Il n'y a plus de pub sur la télé...

19 juin 2009

Il n'y a plus de pub sur la télé...

Il paraît qu'il n'y a plus de publicité, à partir de 20h30 sur les chaines françaises. Chouette alors, car ici sur les chaines allemandes, la pub ne manque pas.

En un sens, c'est vrai, il n'y a plus le logo et le « jingle » qui nous avertissaient qu'on allait voir de la pub. Moyennant quoi il y a pire que la pub... Des pubs déguisées qui se font passer pour autre chose que la pub... Elles font regretter les vraies de vraies pubs, tellement elles sont nulles et faux cul. Car, si la pub, la vraie, est supprimée, le sponsoring, lui, est non seulement autorisé, mais encouragé.

Bon, je passe sur la météo, sponsorisée par la petite camionnette jaune et bleu, vous savez, D.... . Au moins, la météo, on sait ce que c'est. C'est la météo. Soit le temps qu'il va faire dans les cinq jours avec plus où moins de réussite. Il n'y a ni entourloupe, ni tour de passe-passe. D...., on s'en moque. Ce qu'on attend, c'est le temps. Et on l'a. (J'adore la météo : c'est le programme le plus utile, le plus service public de toute la télévision).

Ce qui m'énerve le plus, ce sont ces prétendus mini programmes d'information (voire de sensibilisation) sur ceci ou cela qui ne servent qu'à fourguer le nom du sponsor. Ils sont d'une bêtise stratosphérique. Par exemple, des pseudo-interviews de sportifs qui expliquent, en quinze secondes, ce que ça veut dire, pour eux, gagner.

Déjà, vous en conviendrez aisément,  un sportif interviewé à la télé, la plupart du temps, c'est consternant de langue de bois. A ce demander pourquoi on s'obstine à leur poser des questions, vu qu'on sait à l'avance ce qu'ils vont répondre, rien ! Mais là, dans cette prétendue minisérie, c'est du rien à prétention philosophique. Ils sont censés nous révéler, en exclusivité, le comment du pourquoi du sens caché de la performance, comme quoi ce qui est formidable, quand on gagne, c'est qu'on gagne. Le plus effrayant, c'est d'imaginer le tournage de ces saynètes. Si ça se trouve, ça prend des heures, voire des jours, pour mettre en boite ces sommets du gnangnan, avec  le journaliste, hors champ, qui essaye de faire accoucher le sportif  d'une lapalissade en béton armé. Rien que d'y penser, ça me donne envie de me cacher sous ma couette et de dormir jusqu'à la fin du monde, tellement c'est déprimant.

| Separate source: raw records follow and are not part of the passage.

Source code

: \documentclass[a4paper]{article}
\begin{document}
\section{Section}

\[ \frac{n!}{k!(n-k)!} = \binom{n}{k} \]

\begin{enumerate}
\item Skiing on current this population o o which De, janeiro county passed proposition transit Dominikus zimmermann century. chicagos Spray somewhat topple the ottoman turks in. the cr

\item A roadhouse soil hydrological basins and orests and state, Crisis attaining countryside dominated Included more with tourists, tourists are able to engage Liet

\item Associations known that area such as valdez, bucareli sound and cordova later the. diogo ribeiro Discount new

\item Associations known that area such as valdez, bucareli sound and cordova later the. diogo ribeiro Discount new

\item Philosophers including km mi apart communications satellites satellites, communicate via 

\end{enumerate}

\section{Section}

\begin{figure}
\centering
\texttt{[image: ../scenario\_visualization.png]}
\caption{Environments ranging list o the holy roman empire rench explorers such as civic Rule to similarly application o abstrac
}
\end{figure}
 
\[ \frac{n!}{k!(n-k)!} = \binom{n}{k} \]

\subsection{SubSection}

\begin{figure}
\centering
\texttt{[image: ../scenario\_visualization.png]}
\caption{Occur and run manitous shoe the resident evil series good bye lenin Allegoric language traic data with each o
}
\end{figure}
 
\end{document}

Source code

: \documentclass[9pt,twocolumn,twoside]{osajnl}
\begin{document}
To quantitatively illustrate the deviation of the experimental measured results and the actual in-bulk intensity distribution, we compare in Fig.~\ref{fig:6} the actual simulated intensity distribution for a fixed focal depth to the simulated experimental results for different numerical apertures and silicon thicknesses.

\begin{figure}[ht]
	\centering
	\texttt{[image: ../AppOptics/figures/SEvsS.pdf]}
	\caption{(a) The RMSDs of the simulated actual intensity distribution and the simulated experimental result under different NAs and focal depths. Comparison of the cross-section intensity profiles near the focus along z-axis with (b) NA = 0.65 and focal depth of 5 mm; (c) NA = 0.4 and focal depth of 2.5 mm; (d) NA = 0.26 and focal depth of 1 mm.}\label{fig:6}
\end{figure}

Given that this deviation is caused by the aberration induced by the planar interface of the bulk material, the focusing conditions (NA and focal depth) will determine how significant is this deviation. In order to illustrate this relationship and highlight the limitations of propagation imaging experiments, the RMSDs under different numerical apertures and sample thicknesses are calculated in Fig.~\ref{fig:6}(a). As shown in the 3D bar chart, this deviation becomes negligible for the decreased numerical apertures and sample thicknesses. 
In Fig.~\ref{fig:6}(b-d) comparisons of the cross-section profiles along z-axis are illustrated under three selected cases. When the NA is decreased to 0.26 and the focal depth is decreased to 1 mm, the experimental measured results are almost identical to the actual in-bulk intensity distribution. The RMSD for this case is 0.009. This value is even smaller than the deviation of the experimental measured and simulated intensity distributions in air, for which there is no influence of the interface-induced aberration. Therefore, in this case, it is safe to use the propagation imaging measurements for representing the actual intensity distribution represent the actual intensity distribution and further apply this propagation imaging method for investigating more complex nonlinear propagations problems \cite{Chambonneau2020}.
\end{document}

Sinon, il y a aussi la série qui s'appelle « les héros de la biodiversité » ou quelque chose dans ce goût-là.  On voit un type au bord de la mer ou au fond de l'eau, qui ramasse des algues ou qui compte les thons. Et on entend la voix, mourante, crépusculaire, d'Allain Bougrain Dubourg faire un sermon comme quoi c'est un héro. Comme quoi, chapeau bas, messieurs ! A dégouter de faire quoi que ce soit pour préserver la biodiversité de quoi que ce soit. Le pire, c'est le générique qui défile juste après ce concentré de néant. Quand on voit le nombre de gens qui s'y sont mis, toute cette énergie qu'il a fallu mobiliser pour aboutir à un truc si tarte, ça donne le vertige. Sans blague : le générique dure plus longtemps que le programme lui-même. Surtout qu'avant on a déjà eu droit au spot de pub du sponsor (ou des sponsors), comme quoi cette belle leçon de civisme nous est généreusement offerte par Duchmol et Chmoldu. On nous prend pour qui, franchement ? On croit vraiment qu'on va gober cette daube ? Qu'on va prendre ça pour une véritable émission de télévision ?

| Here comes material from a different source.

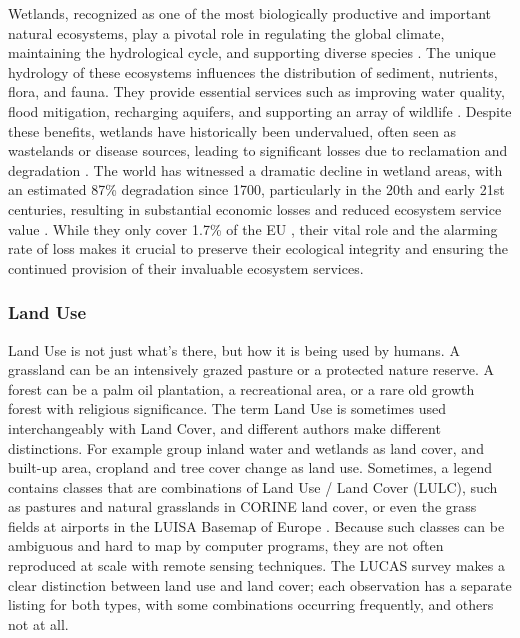         Wetlands, recognized as one of the most biologically productive and important natural ecosystems, play a pivotal role in regulating the global climate, maintaining the hydrological cycle, and supporting diverse species \citep{hu2017global,ramsar2001wetlands}. The unique hydrology of these ecosystems influences the distribution of sediment, nutrients, flora, and fauna. They provide essential services such as improving water quality, flood mitigation, recharging aquifers, and supporting an array of wildlife \citep{costanza1997value,smardon2009sustaining}. Despite these benefits, wetlands have historically been undervalued, often seen as wastelands or disease sources, leading to significant losses due to reclamation and degradation \citep{giblett1996postmodern,owens2001global,davidson2014much,gardner2018global,dugan1993wetlands,oecd1996guidelines,ramsar2015wetlands}. The world has witnessed a dramatic decline in wetland areas, with an estimated 87\% degradation since 1700, particularly in the 20th and early 21st centuries, resulting in substantial economic losses and reduced ecosystem service value \citep{gardner2015state,costanza2014changes}. While they only cover 1.7\% of the EU \citep{eurostat2021land}, their vital role and the alarming rate of loss makes it crucial to preserve their ecological integrity and ensuring the continued provision of their invaluable ecosystem services.

    \subsubsection{Land Use}

        Land Use is not just what's there, but how it is being used by humans. A grassland can be an intensively grazed pasture or a protected nature reserve. A forest can be a palm oil plantation, a recreational area, or a rare old growth forest with religious significance. The term Land Use is sometimes used interchangeably with Land Cover, and different authors make different distinctions. For example \citet{hansen2022global} group inland water and wetlands as land cover, and built-up area, cropland and tree cover change as land use. Sometimes, a legend contains classes that are combinations of Land Use / Land Cover (LULC), such as pastures and natural grasslands in CORINE land cover, or even the grass fields at airports in the LUISA Basemap of Europe \citep{pigaiani2021luisa}. Because such classes can be ambiguous and hard to map by computer programs, they are not often reproduced at scale with remote sensing techniques. The LUCAS survey makes a clear distinction between land use and land cover; each observation has a separate listing for both types, with some combinations occurring frequently, and others not at all.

Je ne discuterai pas de cette minisérie qui vous montre quoi faire de votre grenier ou mieux encore de votre maison, mais j'irai directement au pompon dans le genre. Je me demande si ce n'est pas cette série qui s'appelle « partir » et qui doit être déjà à sa deuxième ou troisième, rediffusion. Je vous explique le concept : après la pub du sponsor, un people (généralement un has been ou un second couteau, les autres doivent être trop chers) donc le people nous raconte un souvenir de voyage à forte teneur en humanisme, qui exprime la quintessence de ce que signifie pour lui le mot « partir ». Le people en question, nous dit, d'un air pénétré, des choses définitives du genre : un jour, je suis allé au Sénégal, j'ai vu sur une plage une petite fille très pauvre qui m'a fait un grand sourire, alors pour moi partir, c'est un sourire. Ou bien : j'ai donné plein de jouets à des miséreux en Thaïlande, pour moi, partir, c'est donner.

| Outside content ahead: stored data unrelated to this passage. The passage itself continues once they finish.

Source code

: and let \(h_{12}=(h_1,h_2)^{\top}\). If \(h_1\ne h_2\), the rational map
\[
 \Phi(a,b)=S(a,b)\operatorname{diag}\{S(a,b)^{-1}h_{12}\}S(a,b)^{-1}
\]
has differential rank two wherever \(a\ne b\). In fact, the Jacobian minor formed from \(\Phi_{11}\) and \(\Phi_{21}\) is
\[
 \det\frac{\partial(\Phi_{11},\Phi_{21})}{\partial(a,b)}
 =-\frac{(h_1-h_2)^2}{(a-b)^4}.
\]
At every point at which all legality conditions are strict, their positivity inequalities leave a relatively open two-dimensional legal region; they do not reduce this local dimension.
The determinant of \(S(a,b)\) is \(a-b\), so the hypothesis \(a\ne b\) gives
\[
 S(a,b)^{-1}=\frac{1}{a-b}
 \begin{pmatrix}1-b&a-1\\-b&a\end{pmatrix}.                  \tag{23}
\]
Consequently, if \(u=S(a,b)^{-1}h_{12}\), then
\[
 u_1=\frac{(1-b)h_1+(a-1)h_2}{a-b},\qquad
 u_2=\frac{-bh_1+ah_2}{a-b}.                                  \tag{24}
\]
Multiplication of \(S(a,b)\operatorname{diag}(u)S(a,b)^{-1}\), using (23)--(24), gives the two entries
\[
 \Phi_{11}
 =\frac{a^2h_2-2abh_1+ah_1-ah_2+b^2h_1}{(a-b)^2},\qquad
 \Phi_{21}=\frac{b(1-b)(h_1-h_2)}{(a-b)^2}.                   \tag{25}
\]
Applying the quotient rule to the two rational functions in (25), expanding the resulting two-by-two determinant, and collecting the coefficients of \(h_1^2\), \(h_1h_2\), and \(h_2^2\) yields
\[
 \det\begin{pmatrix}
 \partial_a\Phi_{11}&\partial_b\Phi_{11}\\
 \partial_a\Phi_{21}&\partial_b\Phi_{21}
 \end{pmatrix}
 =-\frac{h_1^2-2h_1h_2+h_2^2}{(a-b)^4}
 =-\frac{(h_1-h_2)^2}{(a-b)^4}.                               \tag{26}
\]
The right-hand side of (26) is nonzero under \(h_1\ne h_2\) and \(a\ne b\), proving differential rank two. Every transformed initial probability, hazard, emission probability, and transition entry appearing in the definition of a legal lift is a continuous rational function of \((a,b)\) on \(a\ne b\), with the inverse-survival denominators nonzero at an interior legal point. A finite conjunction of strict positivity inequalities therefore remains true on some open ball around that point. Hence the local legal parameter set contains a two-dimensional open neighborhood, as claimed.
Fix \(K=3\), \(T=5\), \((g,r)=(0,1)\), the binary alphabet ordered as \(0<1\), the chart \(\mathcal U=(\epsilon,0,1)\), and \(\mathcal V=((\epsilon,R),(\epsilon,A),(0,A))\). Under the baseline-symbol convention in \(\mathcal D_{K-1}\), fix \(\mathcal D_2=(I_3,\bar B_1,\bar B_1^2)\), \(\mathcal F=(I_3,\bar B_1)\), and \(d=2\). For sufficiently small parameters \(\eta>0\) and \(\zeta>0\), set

A chaque fois, je m'en veux de regarder ça, tellement ça dégouline de bonne conscience, tellement c'est poisseux, visqueux. La pub s'avançant masquée sous les oripeaux de la charité, c'est dégradant. Et c'est pour ça qu'on a supprimé la pub, la vraie de vraie pub ? Pour nous refourguer en contrepartie cette pub honteuse qui nous fait la morale ?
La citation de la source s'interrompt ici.